There is some amazing and unexpectedly remote countryside in this green ring which extends between 10 and 15 miles out from Charing Cross. However there are also some stretches that are not so photogenic and some tramping along residential roads to link green spaces, and it’s here that a darker edge to the walk often emerges. The shanty huts constructed under canal bridges in West London; the young people sitting on benches, cold and dishevelled; the anxiety that forms a knot in the stomach when a large dog suddenly appears without any apparent person to call them to heel. Walking alone can be richly rewarding as you stroll along lost in your own world, but that sense of isolation and attendant danger is never that far away.

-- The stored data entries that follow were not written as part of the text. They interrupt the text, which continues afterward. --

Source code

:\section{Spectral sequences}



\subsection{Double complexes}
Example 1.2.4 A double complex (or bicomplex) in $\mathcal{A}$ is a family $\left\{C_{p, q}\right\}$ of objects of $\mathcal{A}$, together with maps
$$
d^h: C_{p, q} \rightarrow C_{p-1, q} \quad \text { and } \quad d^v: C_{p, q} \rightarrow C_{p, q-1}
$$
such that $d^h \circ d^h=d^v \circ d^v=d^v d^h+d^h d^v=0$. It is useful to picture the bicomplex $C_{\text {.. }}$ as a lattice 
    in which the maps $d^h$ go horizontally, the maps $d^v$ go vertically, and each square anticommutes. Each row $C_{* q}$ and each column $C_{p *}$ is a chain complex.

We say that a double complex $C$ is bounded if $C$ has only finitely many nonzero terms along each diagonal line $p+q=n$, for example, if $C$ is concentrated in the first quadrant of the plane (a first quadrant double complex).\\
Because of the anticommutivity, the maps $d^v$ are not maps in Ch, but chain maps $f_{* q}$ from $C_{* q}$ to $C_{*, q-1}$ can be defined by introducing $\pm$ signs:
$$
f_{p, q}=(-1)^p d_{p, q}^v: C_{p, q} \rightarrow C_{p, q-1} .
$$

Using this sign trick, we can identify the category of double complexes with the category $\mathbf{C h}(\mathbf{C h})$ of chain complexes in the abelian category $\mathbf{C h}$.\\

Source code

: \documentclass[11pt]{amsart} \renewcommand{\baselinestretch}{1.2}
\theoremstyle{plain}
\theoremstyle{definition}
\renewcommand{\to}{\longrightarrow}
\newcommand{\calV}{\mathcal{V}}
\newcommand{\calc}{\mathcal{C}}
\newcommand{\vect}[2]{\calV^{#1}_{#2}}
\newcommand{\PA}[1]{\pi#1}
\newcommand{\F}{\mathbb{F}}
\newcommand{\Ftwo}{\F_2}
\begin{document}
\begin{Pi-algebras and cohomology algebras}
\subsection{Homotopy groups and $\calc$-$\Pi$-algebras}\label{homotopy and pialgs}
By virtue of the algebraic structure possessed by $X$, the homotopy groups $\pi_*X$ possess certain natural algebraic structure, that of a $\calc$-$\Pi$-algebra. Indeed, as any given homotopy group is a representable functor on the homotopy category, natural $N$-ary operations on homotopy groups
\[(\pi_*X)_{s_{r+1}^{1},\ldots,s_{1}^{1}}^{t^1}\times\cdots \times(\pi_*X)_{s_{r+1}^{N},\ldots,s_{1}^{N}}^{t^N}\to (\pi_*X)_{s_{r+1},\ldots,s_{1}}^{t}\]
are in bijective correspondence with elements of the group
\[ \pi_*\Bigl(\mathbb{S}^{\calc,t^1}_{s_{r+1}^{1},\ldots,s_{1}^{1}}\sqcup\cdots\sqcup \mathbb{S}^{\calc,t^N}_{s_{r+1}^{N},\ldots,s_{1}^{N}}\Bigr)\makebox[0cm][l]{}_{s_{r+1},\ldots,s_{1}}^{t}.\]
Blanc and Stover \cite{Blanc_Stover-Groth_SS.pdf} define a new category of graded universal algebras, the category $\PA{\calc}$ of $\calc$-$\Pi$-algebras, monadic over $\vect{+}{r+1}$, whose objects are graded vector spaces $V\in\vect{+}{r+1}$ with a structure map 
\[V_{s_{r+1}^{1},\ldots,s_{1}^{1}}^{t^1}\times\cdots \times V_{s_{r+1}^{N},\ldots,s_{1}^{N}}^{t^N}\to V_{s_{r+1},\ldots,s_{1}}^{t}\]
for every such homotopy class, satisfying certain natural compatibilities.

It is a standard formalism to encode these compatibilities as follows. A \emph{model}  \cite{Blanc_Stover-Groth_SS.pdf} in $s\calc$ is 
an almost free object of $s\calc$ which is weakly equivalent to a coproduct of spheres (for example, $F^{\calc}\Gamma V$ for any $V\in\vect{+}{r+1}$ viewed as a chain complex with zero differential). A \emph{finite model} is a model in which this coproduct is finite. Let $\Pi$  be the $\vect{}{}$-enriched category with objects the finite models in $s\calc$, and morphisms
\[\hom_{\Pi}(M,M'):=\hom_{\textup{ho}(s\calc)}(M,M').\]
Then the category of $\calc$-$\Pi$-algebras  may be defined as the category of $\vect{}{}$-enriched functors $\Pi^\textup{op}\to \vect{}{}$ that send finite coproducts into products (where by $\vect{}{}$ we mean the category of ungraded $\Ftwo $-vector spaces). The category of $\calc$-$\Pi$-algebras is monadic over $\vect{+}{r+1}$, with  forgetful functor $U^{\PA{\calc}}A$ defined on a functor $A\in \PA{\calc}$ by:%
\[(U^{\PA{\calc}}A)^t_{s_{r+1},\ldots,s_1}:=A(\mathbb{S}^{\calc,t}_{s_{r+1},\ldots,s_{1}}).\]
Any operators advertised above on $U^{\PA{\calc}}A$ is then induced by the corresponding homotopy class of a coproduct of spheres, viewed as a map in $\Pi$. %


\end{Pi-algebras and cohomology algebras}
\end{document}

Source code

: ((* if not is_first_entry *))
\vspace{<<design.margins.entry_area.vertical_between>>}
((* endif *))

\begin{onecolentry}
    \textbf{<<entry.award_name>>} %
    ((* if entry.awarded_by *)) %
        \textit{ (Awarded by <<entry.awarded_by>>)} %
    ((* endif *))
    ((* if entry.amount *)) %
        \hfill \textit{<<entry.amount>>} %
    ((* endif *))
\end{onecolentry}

I haven’t directly passed any Methodist churches on my route thus far but my knowledge of London District tells me that they are never far away in this mixture of affluent estates, rural charm, crumbling city edge developments and linear rubbish dumps. The A1 near Scratchwood was a terrible example of this latter aspect of the walk. Our churches serve all these communities and we know well that safeguarding issues are not confined to particular locations. The bucolic pastoral scenes that we see can often mask so much that we need to care about whilst those living on the edge can sometimes offer real, inspirational solutions honed through resilience and a deep faith. For me it is absorbing all that I see as I walk along and trying to make sense of it.
Wherever you walk this Eastertime, tread lightly, take time to think and feel the better for it!